Below is a TED talk by mathematics professor Arthur Benjamin, a big proponent of statistics. In the talk, he says that, while calculus is important, “all of our students, every high school graduate should know — should be statistics: probability and statistics.”
You don’t need a PhD in statistics or research methodology to appreciate the value of data or to interpret the data and results you are given. In my upcoming posts, I will target the data novice (i.e., the 99%). I will cover a variety of topics regarding basic statistics and statistical thinking that will be designed to give the data novice a basic foundation of statistics and related topics to help them make better use of data and reports.
My hope in writing these posts is that you will be better equipped to ask important questions about the analytics-derived insights you are given by others. These questions include:
- Who sponsored the analytic study? Why was the analysis pursued?
- What were the goals of the analysis? Did you have hypotheses about what you might find before you did the analysis? Were they supported?
- What is the source of the data? Was the data collected for the purposes of this study or was existing data used?
- What is being measured? What are the definitions of each metric?
- What statistical tests were used?
It’s necessary to be skeptical of any results you are given. The knowledge of statistics and statistical thinking will help you be critical when evaluating the merits of projects and reports that involve analytics of any sort.
Measurement involves the process of assigning a formal number system to some characteristics of objects or events. The numbers represent the underlying characteristic we are measuring. Measurement scales are the means by which we assign the number to the object or entity, and this number represents some characteristic of that object or entity.

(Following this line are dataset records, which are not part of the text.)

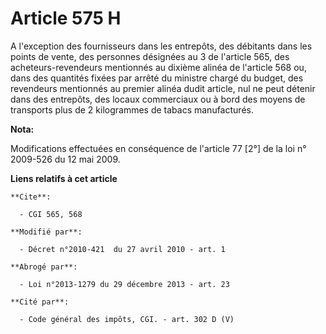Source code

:# Article 575 H

A l'exception des fournisseurs dans les entrepôts, des débitants dans les points de vente, des personnes désignées au 3 de
l'article 565, des acheteurs-revendeurs mentionnés au dixième alinéa de l'article 568 ou, dans des quantités fixées par
arrêté du ministre chargé du budget, des revendeurs mentionnés au premier alinéa dudit article, nul ne peut détenir dans des
entrepôts, des locaux commerciaux ou à bord des moyens de transports plus de 2 kilogrammes de tabacs manufacturés.

**Nota:**

Modifications effectuées en conséquence de l'article 77 [2°] de la loi n° 2009-526 du 12 mai 2009.

**Liens relatifs à cet article**

	**Cite**:

	  - CGI 565, 568

	**Modifié par**:

	  - Décret n°2010-421  du 27 avril 2010 - art. 1

	**Abrogé par**:

	  - Loi n°2013-1279 du 29 décembre 2013 - art. 23

	**Cité par**:

	  - Code général des impôts, CGI. - art. 302 D (V)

Stevens (1951)¹ divided measurement scales into four types: nominal, ordinal, interval, and ratio. The degree to which these scales differ is reflected in the degree to which arithmetic operations make sense with the values of the scales as well as the types of statistical analyses that can be done using the values.
A nominal scale categorizes or labels objects. These objects are mutually exclusive, and the numbers on the nominal scale reflect only that the objects are different from one another. For example, we might use a nominal scale to categorize smartphone manufacturers.
- Apple is assigned a 1.
- Samsung is assigned a 2.
- HTC is assigned a 3.
We may also use a nominal scale to label a set of stores.
- Bob’s Barn is assigned a 1.
- Theresa’s Tent is assigned a 2.
- Stephen’s Store is assigned a 3.
- Marissa’s Mall is assigned a 4.
Let’s look at arithmetic operations using the scale values for customers’ marital status. The only arithmetic operations that can be used on a nominal scale are the equality and inequality operations. For example, within our present store categorization system, a Stephen’s Store (3) is the same as another Stephen’s Store (3). Also 1 ≠ 2 indicates that a Bob’s Barn is not the same as a Theresa’s Tent. Some operations that would not make sense are addition and subtraction. For example, a Stephen’s Store (3) minus a Theresa’s Tent (2) would not equal a Bob’s Barn (1).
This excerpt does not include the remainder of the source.